Response: Advanced glycation end-products are well-known markers of cardiovascular mortality in hemodialysed patients, they represent subgroup of uremic toxins and molecular mediators of diabetic complications. Their tissue accumulation is measurable with a special AGE Reader device. Skin autofluorescence evaluating with this simple non-invasive method signs in our study the previous cumulative glucose burden (higher rates in case of diabetes), correlates with presence of cardiovascular disease and in 3 years term predicts mortality in patients on peritoneal dialysis. Peritoneal glucose exposure and elapsed time in peritoneal dialysis also connected with skin autofluorescence, which indicate additional dialysis-associated glycemic effect.
Hemodialysis.com: What should clinicians and patients take away from this study?
Response: This method seems to be suitable to evaluate the extent of long-term damage in connective tissues caused by diabetes and decreased renal elimination of advanced glycation end-products, and signifies patients with high cardiovascular risk in this vulnerable population. Helps us to recognize patients who mostly need for non-glucose based peritoneal solution and multidisciplinary intervention.
Hemodialysis.com: What recommendations do you have for future research as a result of your study?
Response: More biocompatible low glucose peritoneal dialysis solutions should be introduced more extensively, further result could prove their advantageous effect on skin autofluorescence and simultaneous changes in mortality and cardiovascular events.
Background Skin autofluorescence (SAF) is a proven prognostic factor of mortality in hemodialysis patients. Traditional and non-traditional risk components are similar in peritoneal dialysis (PD), and as well cardiovascular disease (CVD) is the leading cause of death. Moreover peritoneal glucose absorption accelerates degenerative processes of the connective tissues, like in diabetes. In our study we examined the predictive value of SAF for mortality in PD population.
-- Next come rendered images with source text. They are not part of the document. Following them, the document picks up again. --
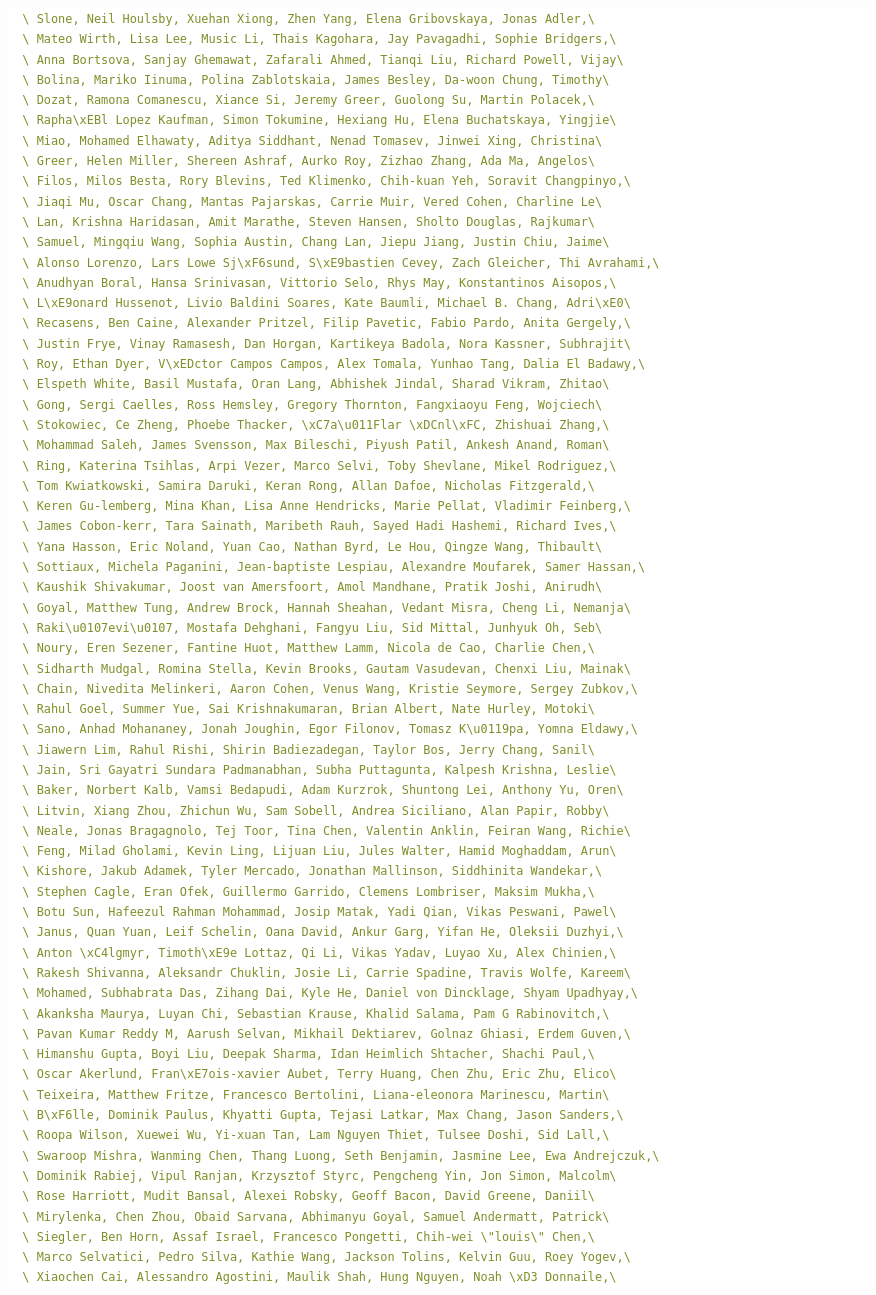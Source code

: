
```yaml
  \ Slone, Neil Houlsby, Xuehan Xiong, Zhen Yang, Elena Gribovskaya, Jonas Adler,\
  \ Mateo Wirth, Lisa Lee, Music Li, Thais Kagohara, Jay Pavagadhi, Sophie Bridgers,\
  \ Anna Bortsova, Sanjay Ghemawat, Zafarali Ahmed, Tianqi Liu, Richard Powell, Vijay\
  \ Bolina, Mariko Iinuma, Polina Zablotskaia, James Besley, Da-woon Chung, Timothy\
  \ Dozat, Ramona Comanescu, Xiance Si, Jeremy Greer, Guolong Su, Martin Polacek,\
  \ Rapha\xEBl Lopez Kaufman, Simon Tokumine, Hexiang Hu, Elena Buchatskaya, Yingjie\
  \ Miao, Mohamed Elhawaty, Aditya Siddhant, Nenad Tomasev, Jinwei Xing, Christina\
  \ Greer, Helen Miller, Shereen Ashraf, Aurko Roy, Zizhao Zhang, Ada Ma, Angelos\
  \ Filos, Milos Besta, Rory Blevins, Ted Klimenko, Chih-kuan Yeh, Soravit Changpinyo,\
  \ Jiaqi Mu, Oscar Chang, Mantas Pajarskas, Carrie Muir, Vered Cohen, Charline Le\
  \ Lan, Krishna Haridasan, Amit Marathe, Steven Hansen, Sholto Douglas, Rajkumar\
  \ Samuel, Mingqiu Wang, Sophia Austin, Chang Lan, Jiepu Jiang, Justin Chiu, Jaime\
  \ Alonso Lorenzo, Lars Lowe Sj\xF6sund, S\xE9bastien Cevey, Zach Gleicher, Thi Avrahami,\
  \ Anudhyan Boral, Hansa Srinivasan, Vittorio Selo, Rhys May, Konstantinos Aisopos,\
  \ L\xE9onard Hussenot, Livio Baldini Soares, Kate Baumli, Michael B. Chang, Adri\xE0\
  \ Recasens, Ben Caine, Alexander Pritzel, Filip Pavetic, Fabio Pardo, Anita Gergely,\
  \ Justin Frye, Vinay Ramasesh, Dan Horgan, Kartikeya Badola, Nora Kassner, Subhrajit\
  \ Roy, Ethan Dyer, V\xEDctor Campos Campos, Alex Tomala, Yunhao Tang, Dalia El Badawy,\
  \ Elspeth White, Basil Mustafa, Oran Lang, Abhishek Jindal, Sharad Vikram, Zhitao\
  \ Gong, Sergi Caelles, Ross Hemsley, Gregory Thornton, Fangxiaoyu Feng, Wojciech\
  \ Stokowiec, Ce Zheng, Phoebe Thacker, \xC7a\u011Flar \xDCnl\xFC, Zhishuai Zhang,\
  \ Mohammad Saleh, James Svensson, Max Bileschi, Piyush Patil, Ankesh Anand, Roman\
  \ Ring, Katerina Tsihlas, Arpi Vezer, Marco Selvi, Toby Shevlane, Mikel Rodriguez,\
  \ Tom Kwiatkowski, Samira Daruki, Keran Rong, Allan Dafoe, Nicholas Fitzgerald,\
  \ Keren Gu-lemberg, Mina Khan, Lisa Anne Hendricks, Marie Pellat, Vladimir Feinberg,\
  \ James Cobon-kerr, Tara Sainath, Maribeth Rauh, Sayed Hadi Hashemi, Richard Ives,\
  \ Yana Hasson, Eric Noland, Yuan Cao, Nathan Byrd, Le Hou, Qingze Wang, Thibault\
  \ Sottiaux, Michela Paganini, Jean-baptiste Lespiau, Alexandre Moufarek, Samer Hassan,\
  \ Kaushik Shivakumar, Joost van Amersfoort, Amol Mandhane, Pratik Joshi, Anirudh\
  \ Goyal, Matthew Tung, Andrew Brock, Hannah Sheahan, Vedant Misra, Cheng Li, Nemanja\
  \ Raki\u0107evi\u0107, Mostafa Dehghani, Fangyu Liu, Sid Mittal, Junhyuk Oh, Seb\
  \ Noury, Eren Sezener, Fantine Huot, Matthew Lamm, Nicola de Cao, Charlie Chen,\
  \ Sidharth Mudgal, Romina Stella, Kevin Brooks, Gautam Vasudevan, Chenxi Liu, Mainak\
  \ Chain, Nivedita Melinkeri, Aaron Cohen, Venus Wang, Kristie Seymore, Sergey Zubkov,\
  \ Rahul Goel, Summer Yue, Sai Krishnakumaran, Brian Albert, Nate Hurley, Motoki\
  \ Sano, Anhad Mohananey, Jonah Joughin, Egor Filonov, Tomasz K\u0119pa, Yomna Eldawy,\
  \ Jiawern Lim, Rahul Rishi, Shirin Badiezadegan, Taylor Bos, Jerry Chang, Sanil\
  \ Jain, Sri Gayatri Sundara Padmanabhan, Subha Puttagunta, Kalpesh Krishna, Leslie\
  \ Baker, Norbert Kalb, Vamsi Bedapudi, Adam Kurzrok, Shuntong Lei, Anthony Yu, Oren\
  \ Litvin, Xiang Zhou, Zhichun Wu, Sam Sobell, Andrea Siciliano, Alan Papir, Robby\
  \ Neale, Jonas Bragagnolo, Tej Toor, Tina Chen, Valentin Anklin, Feiran Wang, Richie\
  \ Feng, Milad Gholami, Kevin Ling, Lijuan Liu, Jules Walter, Hamid Moghaddam, Arun\
  \ Kishore, Jakub Adamek, Tyler Mercado, Jonathan Mallinson, Siddhinita Wandekar,\
  \ Stephen Cagle, Eran Ofek, Guillermo Garrido, Clemens Lombriser, Maksim Mukha,\
  \ Botu Sun, Hafeezul Rahman Mohammad, Josip Matak, Yadi Qian, Vikas Peswani, Pawel\
  \ Janus, Quan Yuan, Leif Schelin, Oana David, Ankur Garg, Yifan He, Oleksii Duzhyi,\
  \ Anton \xC4lgmyr, Timoth\xE9e Lottaz, Qi Li, Vikas Yadav, Luyao Xu, Alex Chinien,\
  \ Rakesh Shivanna, Aleksandr Chuklin, Josie Li, Carrie Spadine, Travis Wolfe, Kareem\
  \ Mohamed, Subhabrata Das, Zihang Dai, Kyle He, Daniel von Dincklage, Shyam Upadhyay,\
  \ Akanksha Maurya, Luyan Chi, Sebastian Krause, Khalid Salama, Pam G Rabinovitch,\
  \ Pavan Kumar Reddy M, Aarush Selvan, Mikhail Dektiarev, Golnaz Ghiasi, Erdem Guven,\
  \ Himanshu Gupta, Boyi Liu, Deepak Sharma, Idan Heimlich Shtacher, Shachi Paul,\
  \ Oscar Akerlund, Fran\xE7ois-xavier Aubet, Terry Huang, Chen Zhu, Eric Zhu, Elico\
  \ Teixeira, Matthew Fritze, Francesco Bertolini, Liana-eleonora Marinescu, Martin\
  \ B\xF6lle, Dominik Paulus, Khyatti Gupta, Tejasi Latkar, Max Chang, Jason Sanders,\
  \ Roopa Wilson, Xuewei Wu, Yi-xuan Tan, Lam Nguyen Thiet, Tulsee Doshi, Sid Lall,\
  \ Swaroop Mishra, Wanming Chen, Thang Luong, Seth Benjamin, Jasmine Lee, Ewa Andrejczuk,\
  \ Dominik Rabiej, Vipul Ranjan, Krzysztof Styrc, Pengcheng Yin, Jon Simon, Malcolm\
  \ Rose Harriott, Mudit Bansal, Alexei Robsky, Geoff Bacon, David Greene, Daniil\
  \ Mirylenka, Chen Zhou, Obaid Sarvana, Abhimanyu Goyal, Samuel Andermatt, Patrick\
  \ Siegler, Ben Horn, Assaf Israel, Francesco Pongetti, Chih-wei \"louis\" Chen,\
  \ Marco Selvatici, Pedro Silva, Kathie Wang, Jackson Tolins, Kelvin Guu, Roey Yogev,\
  \ Xiaochen Cai, Alessandro Agostini, Maulik Shah, Hung Nguyen, Noah \xD3 Donnaile,\
```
Methods Data were taken from 198 prevalent adult Caucasian PD patients, 126 of them (mean age 66.2 year; male 73; diabetes ratio 75/126) had anamnestic CVD (coronary heart disease, cerebrovascular disease, peripheral arterial disease). Initially we evaluated the factors affecting SAF and CVD by multivariate linear regression. Registering the clinical and demographic data associations with mortality during the next 36 months survival were estimated using Kaplan-Meier method, analysis were stratified on presence of CVD and SAF level above or below the upper tercils 3.61.
Results SAF was influenced by CVD (p<0.01; CI 0.1-0.5) and white blood cell count (p<0.001; CI 0.031-0.117). According Spearman correlation it connected with peritoneal cumulative glucose exposure (p=0.02) and elapsed time in PD (p=0.008). CVD related with age (p<0.001; CI 1.24-1.65) and diabetes (p<0.001; CI 2.58-10.66). More death were observed in the high SAF group, than in the low SAF group (34/68 v. 44/130; p=0.04). Comparing the CVD(-) low SAF group survival (mean 33.9 month; SE 1.39) to CVD(+) low SAF (mean 30.5 month; SE 1.37; p=0.03) and to CVD(+) high SAF group (mean 27.1; month; SE 1.83; p=0.001) the difference was significant.
Conclusions Among patients on PD the SAF value over 3.61 seems to be predictor of mortality. Relationship with glucose-exposure, CVD and diabetes suggests its suitability to characterize systemic cumulative glucose load.